The line containing "## To run this project on your machine" marks the start; please restate exactly that line and only the lines following it through the end of the material below.

**The records:**

________

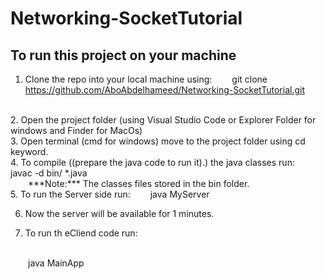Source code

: # Networking-SocketTutorial

## To run this project on your machine
1. Clone the repo into your local machine using: 
 &emsp;&emsp;git clone https://github.com/AboAbdelhameed/Networking-SocketTutorial.git
<br/>
2. Open the project folder (using Visual Studio Code or Explorer Folder for windows and Finder for MacOs)
<br/>
3. Open terminal (cmd for windows) move to the project folder using cd keyword.
<br/>
4. To compile ((prepare the java code to run it).) the java classes run: 
&emsp;&emsp;javac -d bin/ *.java 
<br/>
&emsp;&emsp;***Note:*** The classes files stored in the bin folder.
<br/>
5.  To run the Server side run:
&emsp;&emsp;java MyServer

6. Now the server will be available for 1 minutes.

7. To run th eCliend code run:
<br/>
&emsp;&emsp;java MainApp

________

**Response area:**
## To run this project on your machine
1. Clone the repo into your local machine using: 
 &emsp;&emsp;git clone https://github.com/AboAbdelhameed/Networking-SocketTutorial.git
<br/>
2. Open the project folder (using Visual Studio Code or Explorer Folder for windows and Finder for MacOs)
<br/>
3. Open terminal (cmd for windows) move to the project folder using cd keyword.
<br/>
4. To compile ((prepare the java code to run it).) the java classes run: 
&emsp;&emsp;javac -d bin/ *.java 
<br/>
&emsp;&emsp;***Note:*** The classes files stored in the bin folder.
<br/>
5.  To run the Server side run:
&emsp;&emsp;java MyServer

6. Now the server will be available for 1 minutes.

7. To run th eCliend code run:
<br/>
&emsp;&emsp;java MainApp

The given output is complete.